El consejo de Milito y la seguridad de Mascherano

Desde el área deportiva intentaron acercar a Messi al grupo de españoles. No lo consiguieron. Tampoco se preocuparon: la puesta a punto en el campo fue excelente. El día 10 se encontraba cómodo en el vestuario, por consejo de Milito – «era uno de los pocos compañeros a los que se podía animar a llevarle por el peto», aseguran la seguridad de Mascherano en Sant Joan Despí, con las bromas de Pinto y Alves a la mano. «Ese grupo fue muy positivo para Leo», subraya una fuente azulgrana, que conoce los entresijos del vestuario.

Messi, para entonces, ya era el rey del Camp Nou. De 2009 a 2012 ganó cuatro Balones de Oro y dos Champions League. Tras la etapa de transición con Tito Vilanova y Tata Martino, la dirección deportiva buscó refrescar el vestuario. El rosarino llegó a la final con Argentina en Brasil 2014, mientras que Andoni Zubizarreta junto a Luis Enrique replantean el equipo. Ya tenían a Neymar y apostaban por Luis Suárez a pesar de que Messi amaba a su amigo Agüero.

Desde el principio, la armonía entre los tres delanteros no fue la ideal. «Tú brasileño no arranca ”, soltó, en 2013, el día 10 a Sandro Rosell. Fue la primera temporada del paulista. Un año después, Luis Suárez tampoco se enamoró de él. «Leo es tímido. Si no te conoce, puede parecer un poco distante. Hay que saber ganar. Pero lo más importante para él es lo que sucede en el campo. Pasaron grandes delanteros que no hicieron nada en Barça. O disparas o miras a Leo. Las dos cosas, no ”, sostiene un empleado del club. Messi, Luis Suárez y Neymar ganaron la Champions de Berlín y forjaron una amistad que perdura hasta hoy. Ninguno de los dos cuestionó jamás El liderazgo de Messi en el campo como lo tuvieron Ibrahimović y Eto’o. Aún mantienen su grupo de WhatsApp, las tres sudacas, y no dudan en mostrarse unidos en público. El abrazo entre el argentino y el brasileño tras la final de la Copa América fue la postal de que la rivalidad entre los dos gigantes sudamericanos comienza y acaba en el campo.

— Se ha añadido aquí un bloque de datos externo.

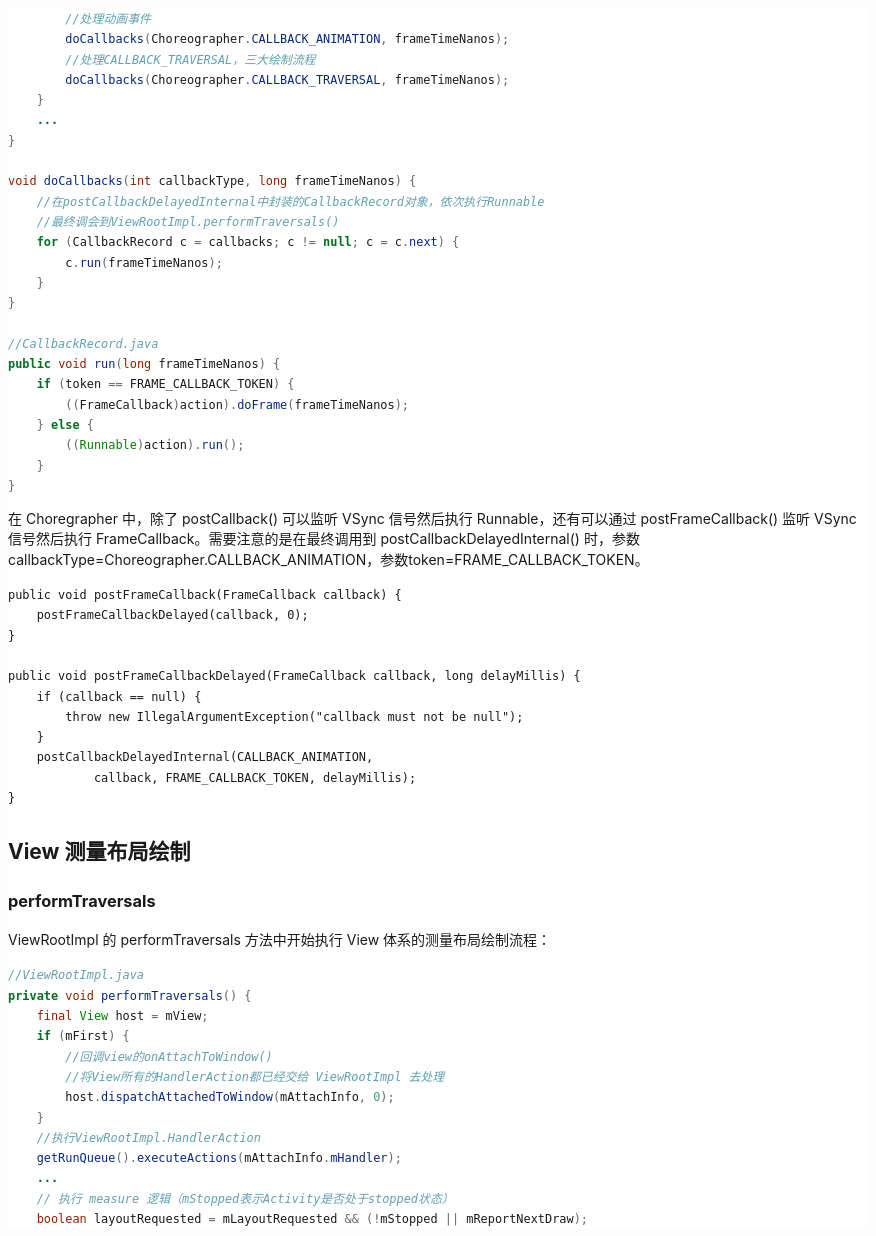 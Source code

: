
 ```java
        //处理动画事件
        doCallbacks(Choreographer.CALLBACK_ANIMATION, frameTimeNanos);
        //处理CALLBACK_TRAVERSAL，三大绘制流程
        doCallbacks(Choreographer.CALLBACK_TRAVERSAL, frameTimeNanos);
    } 
    ...
}

void doCallbacks(int callbackType, long frameTimeNanos) {
    //在postCallbackDelayedInternal中封装的CallbackRecord对象，依次执行Runnable
    //最终调会到ViewRootImpl.performTraversals()
    for (CallbackRecord c = callbacks; c != null; c = c.next) {
        c.run(frameTimeNanos);
    }
}

//CallbackRecord.java
public void run(long frameTimeNanos) {
    if (token == FRAME_CALLBACK_TOKEN) {
        ((FrameCallback)action).doFrame(frameTimeNanos);
    } else {
        ((Runnable)action).run();
    }
}
```

在 Choregrapher 中，除了 postCallback() 可以监听 VSync 信号然后执行 Runnable，还有可以通过 postFrameCallback() 监听 VSync 信号然后执行 FrameCallback。需要注意的是在最终调用到 postCallbackDelayedInternal() 时，参数 callbackType=Choreographer.CALLBACK_ANIMATION，参数token=FRAME_CALLBACK_TOKEN。

```
public void postFrameCallback(FrameCallback callback) {
    postFrameCallbackDelayed(callback, 0);
}

public void postFrameCallbackDelayed(FrameCallback callback, long delayMillis) {
    if (callback == null) {
        throw new IllegalArgumentException("callback must not be null");
    }
    postCallbackDelayedInternal(CALLBACK_ANIMATION,
            callback, FRAME_CALLBACK_TOKEN, delayMillis);
}
```

## View 测量布局绘制

### performTraversals

ViewRootImpl 的 performTraversals 方法中开始执行 View 体系的测量布局绘制流程：

```java
//ViewRootImpl.java
private void performTraversals() {
    final View host = mView;
    if (mFirst) {
        //回调view的onAttachToWindow()
        //将View所有的HandlerAction都已经交给 ViewRootImpl 去处理
    	host.dispatchAttachedToWindow(mAttachInfo, 0);
    }
    //执行ViewRootImpl.HandlerAction
    getRunQueue().executeActions(mAttachInfo.mHandler);
    ...
    // 执行 measure 逻辑（mStopped表示Activity是否处于stopped状态）
    boolean layoutRequested = mLayoutRequested && (!mStopped || mReportNextDraw);
``` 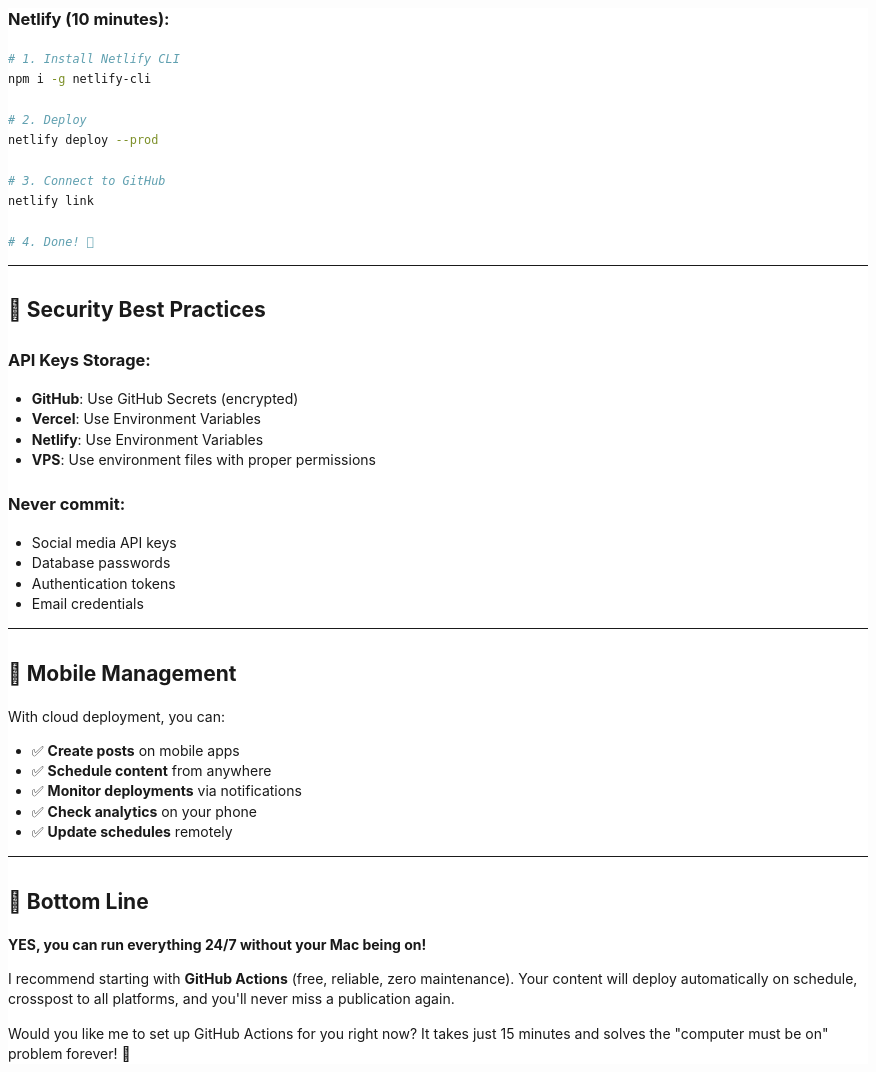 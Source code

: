 ### Netlify (10 minutes):
```bash
# 1. Install Netlify CLI  
npm i -g netlify-cli

# 2. Deploy
netlify deploy --prod

# 3. Connect to GitHub
netlify link

# 4. Done! 🎉
```

---

## 🔐 **Security Best Practices**

### API Keys Storage:
- **GitHub**: Use GitHub Secrets (encrypted)
- **Vercel**: Use Environment Variables
- **Netlify**: Use Environment Variables  
- **VPS**: Use environment files with proper permissions

### Never commit:
- Social media API keys
- Database passwords
- Authentication tokens
- Email credentials

---

## 📱 **Mobile Management**

With cloud deployment, you can:
- ✅ **Create posts** on mobile apps
- ✅ **Schedule content** from anywhere
- ✅ **Monitor deployments** via notifications
- ✅ **Check analytics** on your phone
- ✅ **Update schedules** remotely

---

## 🎉 **Bottom Line**

**YES, you can run everything 24/7 without your Mac being on!**

I recommend starting with **GitHub Actions** (free, reliable, zero maintenance). Your content will deploy automatically on schedule, crosspost to all platforms, and you'll never miss a publication again.

Would you like me to set up GitHub Actions for you right now? It takes just 15 minutes and solves the "computer must be on" problem forever! 🚀
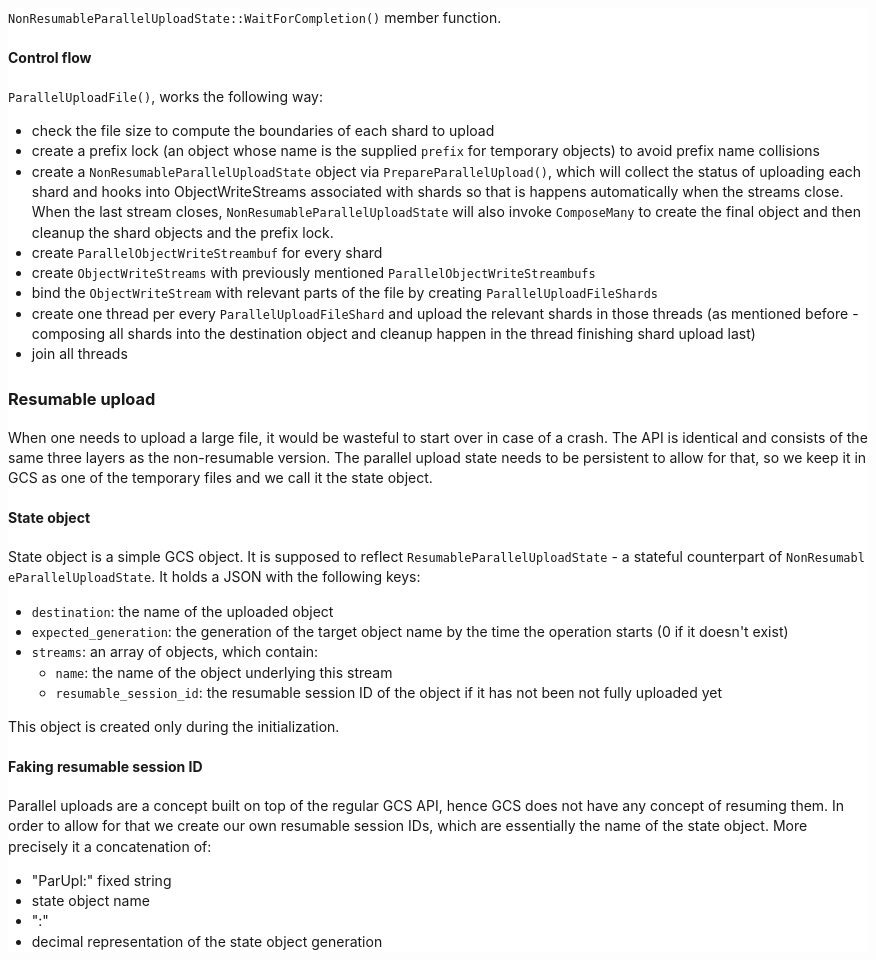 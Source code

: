 `NonResumableParallelUploadState::WaitForCompletion()` member function.

#### Control flow
`ParallelUploadFile()`, works the following way:
* check the file size to compute the boundaries of each shard to upload
* create a prefix lock (an object whose name is the supplied `prefix` for
  temporary objects) to avoid prefix name collisions
* create a `NonResumableParallelUploadState` object via
  `PrepareParallelUpload()`, which will collect the status of uploading each
  shard and hooks into ObjectWriteStreams associated with shards so that is
  happens automatically when the streams close. When the last stream closes,
  `NonResumableParallelUploadState` will also invoke `ComposeMany` to create the
  final object and then cleanup the shard objects and the prefix lock.
* create `ParallelObjectWriteStreambuf` for every shard
* create `ObjectWriteStreams` with previously mentioned
  `ParallelObjectWriteStreambufs`
* bind the `ObjectWriteStream` with relevant parts of the file by creating
  `ParallelUploadFileShards`
* create one thread per every `ParallelUploadFileShard` and upload the relevant
  shards in those threads (as mentioned before - composing all shards into the
  destination object and cleanup happen in the thread finishing shard upload
  last)
* join all threads

### Resumable upload
When one needs to upload a large file, it would be wasteful to start over in
case of a crash. The API is identical and consists of the same three layers as
the non-resumable version. The parallel upload state needs to be persistent to
allow for that, so we keep it in GCS as one of the temporary files and we call
it the state object.

#### State object
State object is a simple GCS object. It is supposed to reflect
`ResumableParallelUploadState` - a stateful counterpart of
`NonResumableParallelUploadState`. It holds a JSON with the following keys:
* `destination`: the name of the uploaded object
* `expected_generation`: the generation of the target object name by the time
  the operation starts (0 if it doesn't exist)
* `streams`: an array of objects, which contain:
  * `name`: the name of the object underlying this stream
  * `resumable_session_id`: the resumable session ID of the object if it has not
    been not fully uploaded yet

This object is created only during the initialization.

#### Faking resumable session ID
Parallel uploads are a concept built on top of the regular GCS API, hence GCS
does not have any concept of resuming them. In order to allow for that we create
our own resumable session IDs, which are essentially the name of the state
object. More precisely it a concatenation of:
* "ParUpl:" fixed string
* state object name
* ":"
* decimal representation of the state object generation
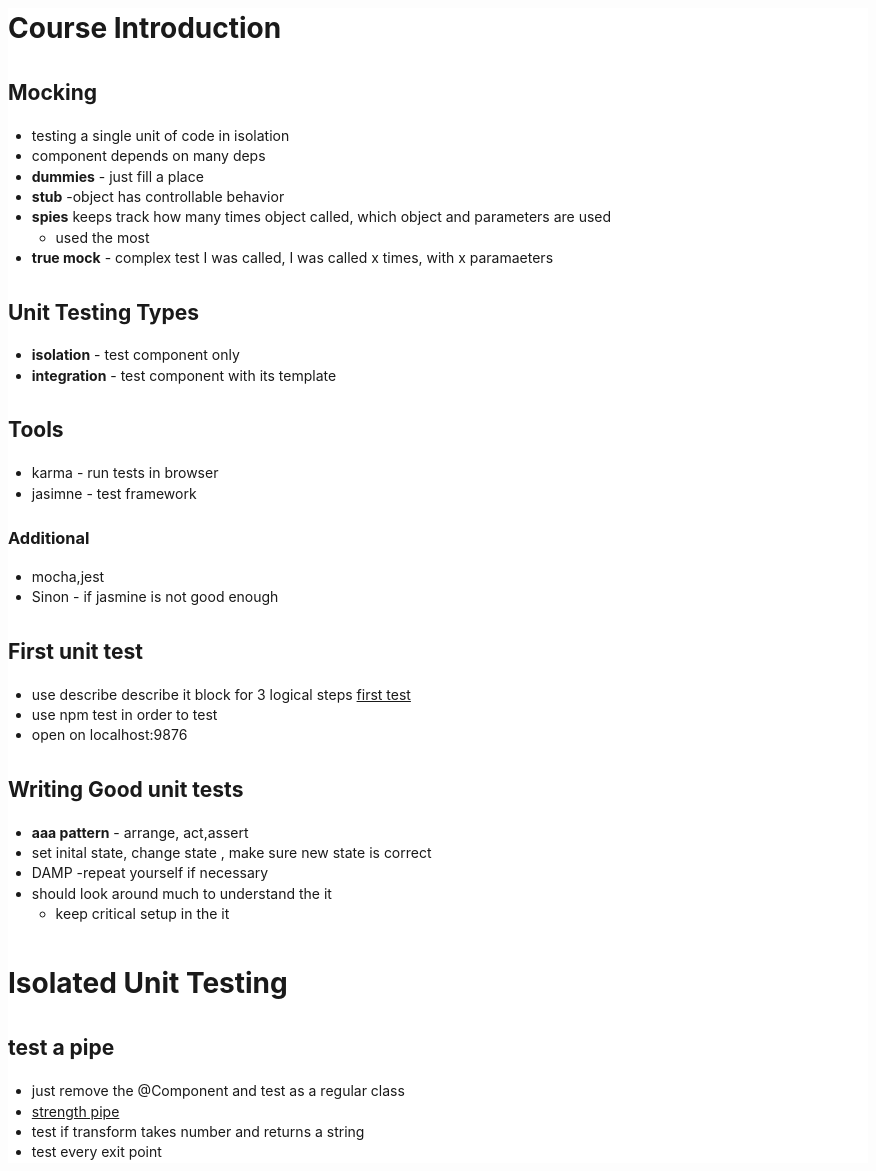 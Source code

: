 # Course Introduction

## Mocking
* testing a single unit of code in isolation
* component depends on many deps
* __dummies__ - just fill a place 
* __stub__ -object has controllable behavior
* __spies__ keeps track how many times object called, which object and parameters are used
    * used the most
* __true mock__ - complex test I was called, I was called x times, with x paramaeters

## Unit Testing Types
* __isolation__ -  test component only
* __integration__ - test component with its template


## Tools
* karma - run tests in browser
* jasimne - test framework

### Additional
* mocha,jest
* Sinon - if jasmine is not good enough

## First unit test
* use describe describe it block for 3 logical steps
[first test](ngUnitTestingDemo\src\app\first-test.spec.ts)
* use npm test in order to test 
* open on localhost:9876

## Writing Good unit tests
* __aaa pattern__ - arrange, act,assert
* set inital state, change state , make sure new state is correct
* DAMP -repeat yourself if necessary
* should look around much to understand the it
    * keep critical setup in the it


#  Isolated Unit Testing

## test a pipe
* just remove the @Component and test as a regular class
* [strength pipe](ngUnitTestingDemo\src\app\strength\strength.pipe.ts)
* test if transform takes number and returns a string
* test every exit point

Alicaído, a medias, no era raro ver a Messi solo en la Ciudad Deportiva a principios de la temporada pasada. Poco a poco se fue relajando

En 2017, Neymar se fue a París. Tres años después, Luis Suárez se fue al Atlético. Messi también quiso irse, pero Josep María Bartomeu no lo dejó. Sin el uruguayo, ni Arturo Vidal había perdido a sus cómplices en el vestuario. “Es cierto que lo pasé muy mal en verano. Pero vino de antes, por cómo terminó la temporada, el burofax y todo eso … Luego lo arrastré un poco al inicio de temporada ”, confesó el rosarino. Con la cabeza gacha, a medias, no era raro ver a Messi solo en la Ciudad Deportiva. Sin embargo, poco a poco se fue relajando. Se acercó a la vieja guardia (Busquets, Alba, Piqué y Sergi Roberto) e incluso miró a los jóvenes. Mingueza, por ejemplo, se unió a sus juegos de Ludo sobre la marcha.

«Ya lo hizo en Argentina, ahora puede hacerlo en el Barça», confían en el área deportiva del equipo azulgrana. En Barcelona esperan que Messi lidere la nueva generación. Quieren que Ansu Fati, De Jong, Araújo, Pedri y Eric García estén en Sant Joan Despí lo que Papu Gómez, Paredes, De Paul y Lo Celso están en Ezeiza. Cercano a Piqué y Busquets, ya tiene en Argentina a su histórico aliado: Agüero en el Camp Nou. Nada menos que un detalle para 10.